By 1830, Robert also had two keel boats and a schooner, and his career on deck gave him the title "Captain." Later his son Augustus ran the shipping business. One 56-foot, 56-ton schooner which Robert owned was named "Augustus" in 1832. He owned the "Lady of the Lake" in 1833 and the "Kosciusko" in 1838, all two-masted but smaller than the "Augustus. On Bayou Chicot, he owned a tavern and a mercantile store. He also acquired land in Texas. Colonists gave him some of it as payment for supplies, offering land certificates or "skrip" instead of money. So, as the late historian Dennis Gibson points out, Robert Perry was strategically placed on both land and water routes between New Orleans and the new Texas colonies, with outposts on the Opelousas Road and the Old Spanish Trace. Lily Wood, his 1840 ante-bellum home built by slave labor, still stands across the river from Perry, LA, and has been nominated to the National Register of Historical Places. It was sold in 1901 for $11,500 to Alcide and J.G. LeBlanc, whose family still owns it.
In 1817, Captain Robert Perry already owned a tanyard on the Vermilion Bayou when he was awarded a contract to build a bridge across the bayou on property he owned near his tanyard. The settlement that was called Perry's Bridge (or in French, Pont Perry) became the main commercial center of the bayou, predating the founding of Lafayette in 1823 and Abbeville in 1845. It probably predated Robert Perry as well, since the cemetery in the town may be older than 1800. The bridge must have been used heavily for cattle drives, since it needed frequent repairs. It was remodeled in 1828 to allow boats to go upriver to Lafayette. Robert Perry owned a store underneath the bridge.

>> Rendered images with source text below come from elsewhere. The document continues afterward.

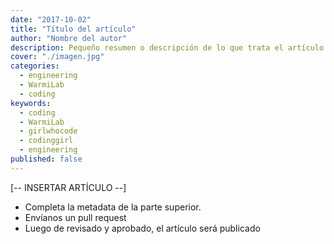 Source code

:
 ```yaml
---
date: "2017-10-02"
title: "Título del artículo"
author: "Nombre del autor"
description: Pequeño resumen o descripción de lo que trata el artículo
cover: "./imagen.jpg"
categories:
  - engineering
  - WarmiLab
  - coding
keywords:
  - coding
  - WarmiLab
  - girlwhocode
  - codinggirl
  - engineering
published: false
---
```


[-- INSERTAR ARTÍCULO --]

* Completa la metadata de la parte superior.
* Envíanos un pull request
* Luego de revisado y aprobado, el artículo será publicado
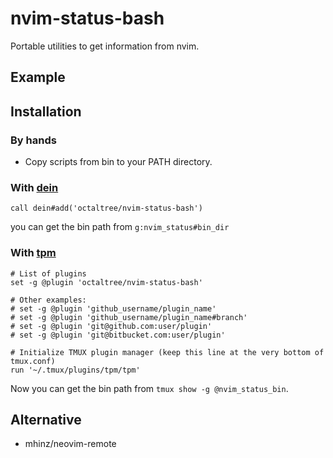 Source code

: # nvim-status-bash

Portable utilities to get information from nvim.

## Example

## Installation
### By hands
* Copy scripts from bin to your PATH directory.

### With [dein](https://github.com/Shougo/dein.vim)
```
call dein#add('octaltree/nvim-status-bash')
```

you can get the bin path from `g:nvim_status#bin_dir`

### With [tpm](https://github.com/tmux-plugins/tpm)
```
# List of plugins
set -g @plugin 'octaltree/nvim-status-bash'

# Other examples:
# set -g @plugin 'github_username/plugin_name'
# set -g @plugin 'github_username/plugin_name#branch'
# set -g @plugin 'git@github.com:user/plugin'
# set -g @plugin 'git@bitbucket.com:user/plugin'

# Initialize TMUX plugin manager (keep this line at the very bottom of tmux.conf)
run '~/.tmux/plugins/tpm/tpm'
```

Now you can get the bin path from `tmux show -g @nvim_status_bin`.

## Alternative
- mhinz/neovim-remote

In 1844 Robert Perry's son-in-law Daniel O'Bryan sponsored the bill in the Louisiana Legislature that created Vermilion Parish (and made Robert Perry the parish's first sheriff), and he arranged for the parish seat to be located at the town of Perry's Bridge, where his father-in-law owned significant property. The local Catholic priest, Father Antoine Megret, had asked Robert Perry about moving the Catholic chapel to Perry's Bridge. According to one tradition, Captain Perry coolly offered the priest a low swampy spot near the bayou. Or perhaps Megret disliked the fact that Perry's Bridge, already part of a Methodist circuit, was a center of Protestantism.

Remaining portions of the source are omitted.